In September Video Artists International released a DVD with performances of Rimsky-Korsakoff’s Mozart and Salieri and Dargomyzhsky’s The Stone Guest, both done at the Bolshoi Theatre (in 1981 and 1979 respectively). I provided the on-screen subtitles.
It was an interesting process. I had already done some informal subtitling, earlier in the year, of Youtube clips, using my translations of Mozart and Salieri and The Woes of Wit. I was pleased with how easily the translations matched up with the lines spoken on screen. I made no cuts or simplifications, and it was possible to get all the relevant text into titles of manageable length that stayed on the screen long enough to read them without falling behind the spoken dialogue. I felt like it was a good test of the resilience of my versions.
These are verse translations, of course, but one thing that becomes evident right away is that in subtitles you have to pretty much forget about the printed verse format.

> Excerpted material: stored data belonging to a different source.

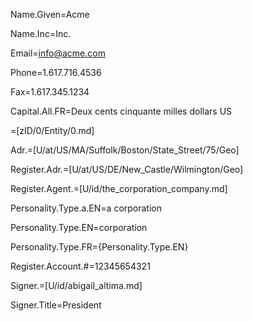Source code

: Name.Given=Acme

Name.Inc=Inc.

Email=info@acme.com

Phone=1.617.716.4536

Fax=1.617.345.1234

Capital.All.FR=Deux cents cinquante milles dollars US

=[zID/0/Entity/0.md]

Adr.=[U/at/US/MA/Suffolk/Boston/State_Street/75/Geo]

Register.Adr.=[U/at/US/DE/New_Castle/Wilmington/Geo]

Register.Agent.=[U/id/the_corporation_company.md]

Personality.Type.a.EN=a corporation

Personality.Type.EN=corporation

Personality.Type.FR={Personality.Type.EN}

Register.Account.#=12345654321

Signer.=[U/id/abigail_altima.md]

Signer.Title=President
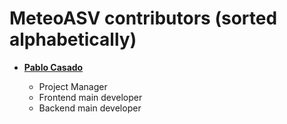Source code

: MeteoASV contributors (sorted alphabetically)
============================================

* **[Pablo Casado](mailto:pcasado@bitcubit.com)**

  * Project Manager
  * Frontend main developer
  * Backend main developer
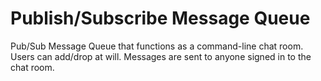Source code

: # Publish/Subscribe Message Queue
Pub/Sub Message Queue that functions as a command-line chat room. Users can add/drop at will. Messages are sent to anyone signed in to the chat room.
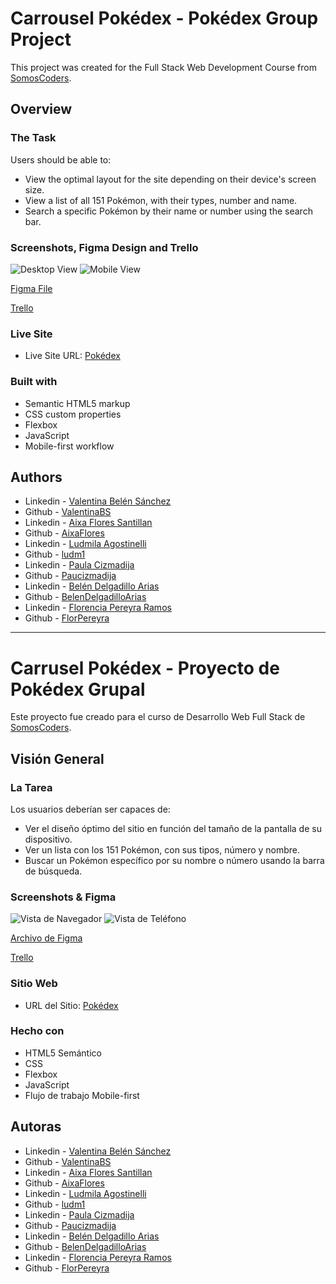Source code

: # Carrousel Pokédex - Pokédex Group Project

This project was created for the Full Stack Web Development Course from [SomosCoders](https://somoscoders.org/es).

## Overview

### The Task

Users should be able to:

- View the optimal layout for the site depending on their device's screen size.
- View a list of all 151 Pokémon, with their types, number and name.
- Search a specific Pokémon by their name or number using the search bar.

### Screenshots, Figma Design and Trello

![Desktop View](assets/images/desktop-preview.png)
![Mobile View](assets/images/mobile-preview.png)

[Figma File](https://www.figma.com/file/QeHEanoBGyaiO4tKVrVEz6/Pok%C3%A9dex?type=design&node-id=0-1&mode=design&t=K13J3AYMb05mbuDF-0)

[Trello](https://trello.com/b/soCxGvwR/empujar-grupo-4)

### Live Site

- Live Site URL: [Pokédex](pokedex-ashy-theta.vercel.app)

### Built with

- Semantic HTML5 markup
- CSS custom properties
- Flexbox
- JavaScript
- Mobile-first workflow

## Authors

- Linkedin - [Valentina Belén Sánchez](https://www.linkedin.com/in/valentina-belen-sanchez/)
- Github - [ValentinaBS](https://github.com/ValentinaBS)
- Linkedin - [Aixa Flores Santillan](https://www.linkedin.com/in/aixa-flores-santillan/)
- Github - [AixaFlores](https://github.com/AixaFlores)
- Linkedin - [Ludmila Agostinelli](https://www.linkedin.com/in/ludmila-agostinelli-2a004a27b/)
- Github - [ludm1](https://github.com/ludm1)
- Linkedin - [Paula Cizmadija](https://www.linkedin.com/in/paulacizmadija/)
- Github - [Paucizmadija](https://github.com/Paucizmadija)
- Linkedin - [Belén Delgadillo Arias](https://www.linkedin.com/in/belen-delgadillo-arias-349043251)
- Github - [BelenDelgadilloArias](https://github.com/BelenDelgadilloArias)
- Linkedin - [Florencia Pereyra Ramos](https://www.linkedin.com/in/florenciacamilapereyraramos)
- Github - [FlorPereyra](https://github.com/FlorPereyra)

---

# Carrusel Pokédex - Proyecto de Pokédex Grupal

Este proyecto fue creado para el curso de Desarrollo Web Full Stack de [SomosCoders](https://somoscoders.org/es).

## Visión General

### La Tarea

Los usuarios deberían ser capaces de:

- Ver el diseño óptimo del sitio en función del tamaño de la pantalla de su dispositivo.
- Ver un lista con los 151 Pokémon, con sus tipos, número y nombre.
- Buscar un Pokémon específico por su nombre o número usando la barra de búsqueda.

### Screenshots & Figma

![Vista de Navegador](assets/images/desktop-preview.png)
![Vista de Teléfono](assets/images/mobile-preview.png)

[Archivo de Figma](https://www.figma.com/file/QeHEanoBGyaiO4tKVrVEz6/Pok%C3%A9dex?type=design&node-id=0-1&mode=design&t=K13J3AYMb05mbuDF-0)

[Trello](https://trello.com/b/soCxGvwR/empujar-grupo-4)

### Sitio Web

- URL del Sitio: [Pokédex](pokedex-ashy-theta.vercel.app)

### Hecho con

- HTML5 Semántico
- CSS
- Flexbox
- JavaScript
- Flujo de trabajo Mobile-first

## Autoras

- Linkedin - [Valentina Belén Sánchez](https://www.linkedin.com/in/valentina-belen-sanchez/)
- Github - [ValentinaBS](https://github.com/ValentinaBS)
- Linkedin - [Aixa Flores Santillan](https://www.linkedin.com/in/aixa-flores-santillan/)
- Github - [AixaFlores](https://github.com/AixaFlores)
- Linkedin - [Ludmila Agostinelli](https://www.linkedin.com/in/ludmila-agostinelli-2a004a27b/)
- Github - [ludm1](https://github.com/ludm1)
- Linkedin - [Paula Cizmadija](https://www.linkedin.com/in/paulacizmadija/)
- Github - [Paucizmadija](https://github.com/Paucizmadija)
- Linkedin - [Belén Delgadillo Arias](https://www.linkedin.com/in/belen-delgadillo-arias-349043251)
- Github - [BelenDelgadilloArias](https://github.com/BelenDelgadilloArias)
-  Linkedin - [Florencia Pereyra Ramos](https://www.linkedin.com/in/florenciacamilapereyraramos)
- Github - [FlorPereyra](https://github.com/FlorPereyra)
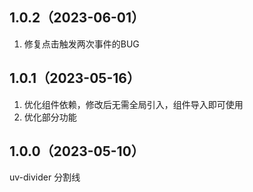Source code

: ## 1.0.2（2023-06-01）
1. 修复点击触发两次事件的BUG
## 1.0.1（2023-05-16）
1. 优化组件依赖，修改后无需全局引入，组件导入即可使用
2. 优化部分功能
## 1.0.0（2023-05-10）
uv-divider 分割线
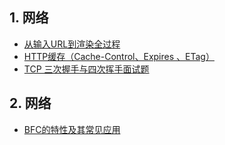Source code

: ## 1. 网络
- [从输入URL到渲染全过程](https://juejin.cn/post/6844904194801926157)
- [HTTP缓存（Cache-Control、Expires 、ETag）](https://segmentfault.com/a/1190000016705679)
- [TCP 三次握手与四次挥手面试题](https://xiaolincoding.com/network/3_tcp/tcp_interview.html#tcp-%E8%BF%9E%E6%8E%A5%E5%BB%BA%E7%AB%8B)

## 2. 网络
- [BFC的特性及其常见应用](https://www.kancloud.cn/dunizb/web-dev-marrow/655633)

Regular line breaks, capital letters to begin lines, indentations for half-lines, and all that, just get in the way and are pretty pointless (rhyme changes things a bit; that has to at least not be obscured). The actors are delivering the words at their own pace, according to their own interpretation, and “chunking” different sections of dialogue in the way that feels most effective to them. Made into readable title screens, these chunks may not look like verse at all.
But they are, and good actors would bring out the rhythm even in the absence of these printed cues. They might do all kinds of things that would drive teachers of “proper” verse delivery wild, but as long as they are focusing on what is being said, verse on the stage can mostly take care of itself.

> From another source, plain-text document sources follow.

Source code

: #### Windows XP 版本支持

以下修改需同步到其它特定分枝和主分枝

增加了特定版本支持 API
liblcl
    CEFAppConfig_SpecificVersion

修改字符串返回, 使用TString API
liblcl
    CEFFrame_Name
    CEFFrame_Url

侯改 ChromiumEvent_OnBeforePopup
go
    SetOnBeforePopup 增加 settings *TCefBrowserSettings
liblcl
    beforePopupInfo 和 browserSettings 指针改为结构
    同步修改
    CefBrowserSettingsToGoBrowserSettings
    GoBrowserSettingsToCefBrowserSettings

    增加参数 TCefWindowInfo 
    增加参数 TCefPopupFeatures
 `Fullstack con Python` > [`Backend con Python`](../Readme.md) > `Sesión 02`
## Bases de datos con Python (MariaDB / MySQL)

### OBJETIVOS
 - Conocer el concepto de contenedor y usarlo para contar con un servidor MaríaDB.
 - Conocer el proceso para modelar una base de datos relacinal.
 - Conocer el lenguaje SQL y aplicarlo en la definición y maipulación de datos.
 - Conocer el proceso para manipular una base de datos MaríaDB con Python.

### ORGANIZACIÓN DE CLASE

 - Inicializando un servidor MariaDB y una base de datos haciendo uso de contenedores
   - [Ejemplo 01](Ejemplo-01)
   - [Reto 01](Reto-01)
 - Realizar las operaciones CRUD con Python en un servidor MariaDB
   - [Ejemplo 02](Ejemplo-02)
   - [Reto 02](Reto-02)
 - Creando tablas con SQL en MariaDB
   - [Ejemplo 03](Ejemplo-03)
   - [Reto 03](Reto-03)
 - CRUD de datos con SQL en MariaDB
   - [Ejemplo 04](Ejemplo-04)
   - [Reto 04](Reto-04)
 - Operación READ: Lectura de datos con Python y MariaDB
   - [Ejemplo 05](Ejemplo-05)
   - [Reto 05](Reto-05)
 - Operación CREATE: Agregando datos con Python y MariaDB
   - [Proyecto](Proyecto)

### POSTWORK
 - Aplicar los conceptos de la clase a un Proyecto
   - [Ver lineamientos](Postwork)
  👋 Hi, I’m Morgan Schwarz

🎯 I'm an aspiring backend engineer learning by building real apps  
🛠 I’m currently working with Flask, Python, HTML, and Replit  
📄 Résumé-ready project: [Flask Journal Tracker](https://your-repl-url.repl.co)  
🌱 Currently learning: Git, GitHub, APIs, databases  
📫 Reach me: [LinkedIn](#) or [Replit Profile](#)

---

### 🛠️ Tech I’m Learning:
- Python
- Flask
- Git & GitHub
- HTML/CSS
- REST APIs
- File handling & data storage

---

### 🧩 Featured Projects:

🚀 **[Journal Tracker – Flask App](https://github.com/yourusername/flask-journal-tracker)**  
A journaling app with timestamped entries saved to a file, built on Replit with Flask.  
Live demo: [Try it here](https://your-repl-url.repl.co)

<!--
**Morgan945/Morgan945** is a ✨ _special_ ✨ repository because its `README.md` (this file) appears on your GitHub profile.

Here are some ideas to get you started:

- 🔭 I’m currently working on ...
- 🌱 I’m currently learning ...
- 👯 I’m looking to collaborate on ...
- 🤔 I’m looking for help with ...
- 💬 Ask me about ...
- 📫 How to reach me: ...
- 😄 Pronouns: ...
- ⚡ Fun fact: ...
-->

Opera introduces at least one more layer of interpretation, but in these two “chamber operas” the composers adhered to Pushkin’s texts with remarkable fidelity. There are few cuts, discreetly made, which leave the shape of these brilliant mini-dramas very much intact.
Doing subtitles for a commercial release, though, I did have to simplify some titles. At least I was asked to, and it made sense to do it. Limpid as Pushkin’s verse is, there are times when it is just too complex, in terms of syntax, image, or rhetoric, for an audience to take in by brief reading on a screen, while listening to a sung performance. In such cases a less elaborate version of the lines can be helpful. But most of the titles are unsimplified.
More recently the Calgary Philharmonic Orchestra asked permission to use my text in supertitles of a live performance of the Rimsky-Korsakoff Mozart and Salieri. It was performed in Calgary on Oct. 30.